上司は偉い?

人材育成コンサルティングに関わらせていただく中で、各企業の人事面談をさせていただくと、
「◯◯課長の元で働けて嬉しいです」
「◯◯部長の直下というだけで周囲からの風当たりが厳しくて・・」

と、上司次第で部下として働く社員の方の反応に違いがあります。

上司は偉い?

「成果が出なかったら、部下のせい」
「成果が出たら、自分(上司)のおかげ」

と、疑いもなく思っている上司も実在すると思います。部下を自分の自己実現のための道具だと見ているようなタイプの上司です。こういったタイプの上司の場合、例えば他チームの同じ役職の社員が、自分のチームの部下に仕事を相談しようものなら「私の部下を勝手に使うなんて、けしからん!」とつい思ってしまいがちな傾向にあります。

一方で、

「成果が出なかったら、上司である自分のマネジメントに問題があった」
「成果が出たのは、チームメンバー全員のおかげ!」

と思える上司は、部下を一緒に仕事をしていくパートナーとして関わっています。

課長、部長などといった地位についている方は、たまたまその地位について、チームをまとめるという役割を与えれているだけ・・という認識を、私はNTT時代から持っています。上司は、偉くもなんともない、というのが私の持論です。

みんなの会社

私は会社を立ち上げていますが、「私の会社」とは思っていません。会社はみんなのもので、たまたま社長という立場をもらっているだけである、という感覚です。

会社って何?

会社は、働く人が自己実現する場であり、それが結果的に社会に影響を及ぼして、社会をより良くしたり、社会の成長を担っているのが、会社という組織ではないかと思っています。

自ら資金出資をしている会社であれば、オーナー社長かもしれません。
とはいえ、自分のお金で、自分だけのものを作ると言う感覚では、会社を続けていくのは難しいのではないかと個人的に感じています。
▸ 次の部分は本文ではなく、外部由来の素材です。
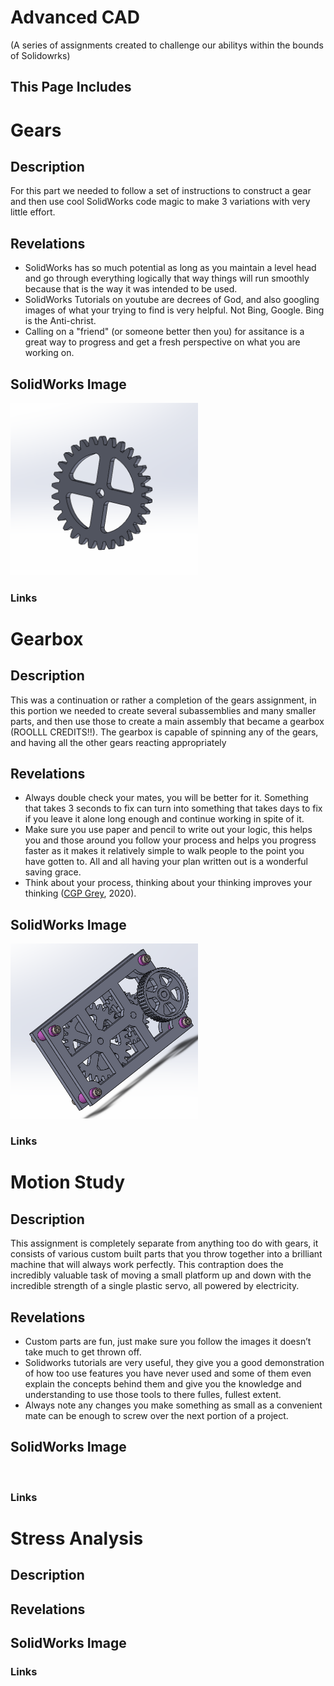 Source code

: # Advanced CAD
(A series of assignments created to challenge our abilitys within the bounds of Solidowrks)
## This Page Includes

# Gears

## Description
For this part we needed to follow a set of instructions to construct a gear and then use cool SolidWorks code magic to make 3 variations with very little effort. 

## Revelations

* SolidWorks has so much potential as long as you maintain a level head and go through everything logically that way things will run smoothly because that is the way it was intended to be used.
* SolidWorks Tutorials on youtube are decrees of God, and also googling images of what your trying to find is very helpful. Not Bing, Google. Bing is the Anti-christ. 
* Calling on a "friend" (or someone better then you) for assitance is a great way to progress and get a fresh perspective on what you are working on. 

## SolidWorks Image
<img src="CAD Screenshots/root gear image.PNG" width=300px>

### Links

# Gearbox

## Description
This was a continuation or rather a completion of the gears assignment, in this portion we needed to create several subassemblies and many smaller parts, and then use those to create a main assembly that became a gearbox (ROOLLL CREDITS!!). The gearbox is capable of spinning any of the gears, and having all the other gears reacting appropriately     

## Revelations

* Always double check your mates, you will be better for it. Something that takes 3 seconds to fix can turn into something that takes days to fix if you leave it alone long enough and continue working in spite of it.
* Make sure you use paper and pencil to write out your logic, this helps you and those around you follow your process and helps you progress faster as it makes it relatively simple to walk people to the point you have gotten to. All and all having your plan written out is a wonderful saving grace.
* Think about your process, thinking about your thinking improves your thinking ([CGP Grey](https://www.youtube.com/watch?v=NVGuFdX5guE), 2020). 

## SolidWorks Image
<img src="CAD Screenshots\gearbox capture.PNG" width=300px>

### Links

# Motion Study

## Description
This assignment is completely separate from anything too do with gears, it consists of various custom built parts that you throw together into a brilliant machine that will always work perfectly. This contraption does the incredibly valuable task of moving a small platform up and down with the incredible strength of a single plastic servo, all powered by electricity. 

## Revelations
* Custom parts are fun, just make sure you follow the images it doesn’t take much to get thrown off.
* Solidworks tutorials are very useful, they give you a good demonstration of how too use features you have never used and some of them even explain the concepts behind them and give you the knowledge and understanding to use those tools to there fulles, fullest extent.  
* Always note any changes you make something as small as a convenient mate can be enough to screw over the next portion of a project.

## SolidWorks Image

<img src="" width=300px>

### Links

# Stress Analysis

## Description
## Revelations
## SolidWorks Image
### Links
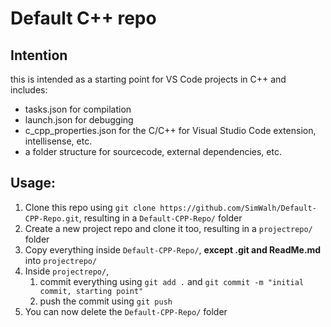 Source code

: # Default C++ repo
## Intention
this is intended as a starting point for VS Code projects in C++ and includes:

* tasks.json for compilation
* launch.json for debugging
* c_cpp_properties.json for the C/C++ for Visual Studio Code extension, intellisense, etc.
* a folder structure for sourcecode, external dependencies, etc.

## Usage:

1. Clone this repo using `git clone https://github.com/SimWalh/Default-CPP-Repo.git`, resulting in a `Default-CPP-Repo/` folder
1. Create a new project repo and clone it too, resulting in a `projectrepo/` folder
1. Copy everything inside `Default-CPP-Repo/`, **except .git and ReadMe.md** into `projectrepo/`
1. Inside `projectrepo/`, 
    1. commit everything using `git add .` and `git commit -m "initial commit, starting point"`
    1. push the commit using `git push`
1. You can now delete the `Default-CPP-Repo/` folder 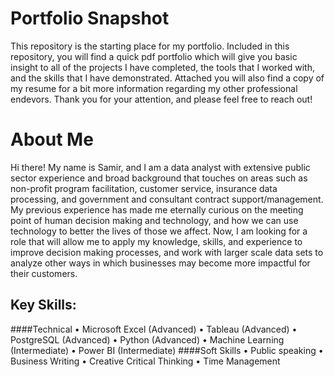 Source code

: # Portfolio Snapshot
This repository is the starting place for my portfolio. Included in this repository, you will find a quick pdf portfolio which will give you basic insight to all of the projects I have completed, the tools that I worked with, and the skills that I have demonstrated. 
Attached you will also find a copy of my resume for a bit more information regarding my other professional endevors. Thank you for your attention, and please feel free to reach out!

# About Me
Hi there! My name is Samir, and I am a data analyst with extensive public sector experience and broad background that touches on areas such as non-profit program facilitation, customer service, insurance data processing, and government and consultant contract support/management. My previous experience has made me eternally curious on the meeting point of human decision making and technology, and how we can use technology to better the lives of those we affect. Now, I am looking for a role that will allow me to apply my knowledge, skills, and experience to improve decision making processes, and work with larger scale data sets to analyze other ways in which businesses may become more impactful for their customers.

## Key Skills:

####Technical
• Microsoft Excel (Advanced)
• Tableau (Advanced)
• PostgreSQL (Advanced)
• Python (Advanced)
• Machine Learning (Intermediate)
• Power BI (Intermediate)
####Soft Skills
• Public speaking
• Business Writing
• Creative Critical Thinking
• Time Management
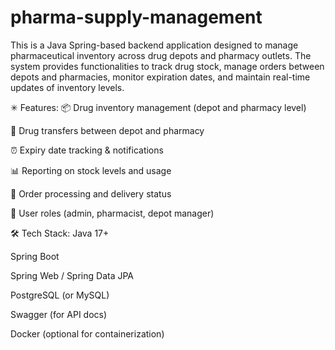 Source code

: # pharma-supply-management
This is a Java Spring-based backend application designed to manage pharmaceutical inventory across drug depots and pharmacy outlets. The system provides functionalities to track drug stock, manage orders between depots and pharmacies, monitor expiration dates, and maintain real-time updates of inventory levels.

✳ Features:
📦 Drug inventory management (depot and pharmacy level)

🔁 Drug transfers between depot and pharmacy

⏰ Expiry date tracking & notifications

📊 Reporting on stock levels and usage

🧾 Order processing and delivery status

👤 User roles (admin, pharmacist, depot manager)

🛠 Tech Stack:
Java 17+

Spring Boot

Spring Web / Spring Data JPA

PostgreSQL (or MySQL)

Swagger (for API docs)

Docker (optional for containerization)
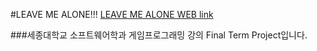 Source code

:#LEAVE ME ALONE!!!
[LEAVE ME ALONE WEB link](https://play.unity.com/en/games/85d47c6f-084e-4ce4-a42c-f55f903f2ace/leave-me-alone)

###세종대학교 소프트웨어학과 게임프로그래밍 강의 Final Term Project입니다.
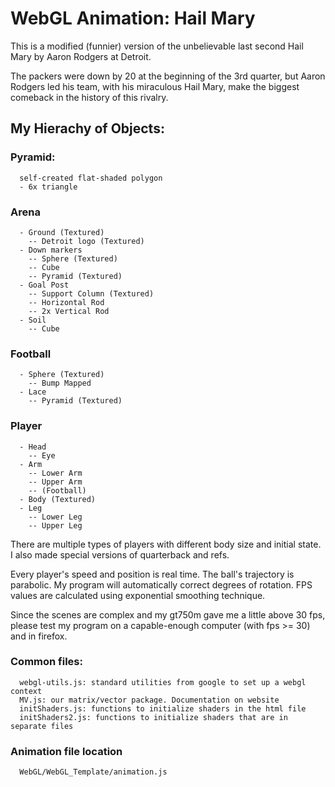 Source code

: # WebGL Animation: Hail Mary
This is a modified (funnier) version of the unbelievable last second Hail Mary
by Aaron Rodgers at Detroit.

The packers were down by 20 at the beginning of the 3rd quarter,
but Aaron Rodgers led his team, with his miraculous Hail Mary,
make the biggest comeback in the history of this rivalry.

## My Hierachy of Objects:

### Pyramid:

      self-created flat-shaded polygon
      - 6x triangle

### Arena
      - Ground (Textured)
        -- Detroit logo (Textured)
      - Down markers
        -- Sphere (Textured)
        -- Cube
        -- Pyramid (Textured)
      - Goal Post
        -- Support Column (Textured)
        -- Horizontal Rod
        -- 2x Vertical Rod
      - Soil
        -- Cube

### Football
      - Sphere (Textured)
        -- Bump Mapped
      - Lace
        -- Pyramid (Textured)

### Player
      - Head
        -- Eye
      - Arm
        -- Lower Arm
        -- Upper Arm
        -- (Football)
      - Body (Textured)
      - Leg
        -- Lower Leg
        -- Upper Leg

There are multiple types of players with different body size and initial state.
I also made special versions of quarterback and refs.

Every player's speed and position is real time.
The ball's trajectory is parabolic.
My program will automatically correct degrees of rotation.
FPS values are calculated using exponential smoothing technique.

Since the scenes are complex and my gt750m gave me a little above 30 fps,
please test my program on a capable-enough computer (with fps >= 30)
and in firefox.

### Common files:

      webgl-utils.js: standard utilities from google to set up a webgl context
      MV.js: our matrix/vector package. Documentation on website
      initShaders.js: functions to initialize shaders in the html file
      initShaders2.js: functions to initialize shaders that are in separate files

### Animation file location

      WebGL/WebGL_Template/animation.js


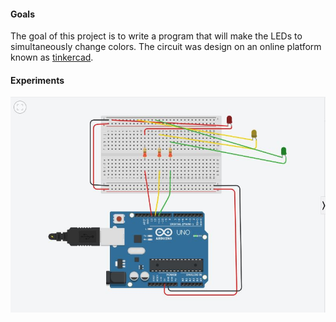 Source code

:#### Goals

The goal of this project is to write a program that will make the LEDs to simultaneously change colors.
The circuit was design on an online platform known as <a href="https://www.tinkercad.com/">tinkercad</a>.

#### Experiments

<img src="images/Capture.jpg"/>

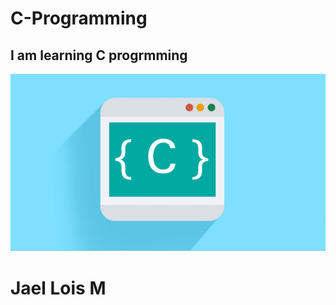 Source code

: # C-Programming

## I am learning C progrmming

<img src = "https://github.com/Jael-Lois/C-Program/blob/main/c-course.jpg">

# Jael Lois M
世の中に貢献し喜捨するくらいの気持ちが必要ではないかと私は常に考え続けています。

中間管理職は、社長のつもりで?!

上司という立場にある人であれば、社内における自分のブランディングを確立する意識を持っておくことが重要だと思います。なぜなら、冒頭でも少し紹介した通り、上司が社内で認められていないと、その部下まで評価が下がったり、成果が出づらいなどと言われてしまう可能性が高まるからです。もし想像するのが難しいようでしたら、社長という立場の人が、その立場をわきまえずに、好き勝手し放題だとしたらどうでしょうか?その社長の会社で働いているというだけで、何かとばっちりが来そうな気がしませんか?

このように、上司が社内でどのような評価を受けているかによって、部下に少なからず影響があるということを念頭に置くことを、チームをまとめる立場である人はなお一層意識する必要があると考えています。

チームをまとめる「調整力」の必要性

いずれにせよ、チームをまとめていくためには「調整力」が必要です。部下ひとりひとりとの関わり合いの中で、信頼関係を構築し、全員が納得した形を作らなければ、うまくいく仕事もうまくいきません。

だからこそ、「成果は全部私のもの」という思考の元では、どんなにスキルの高い人でも、その調整力は小手先のものであり、効果のないものとなってしまうでしょう。今、上司としてチームをうまくまとめられていないなと感じている方は、自分の思考について振り返ってみてはいかがでしょうか。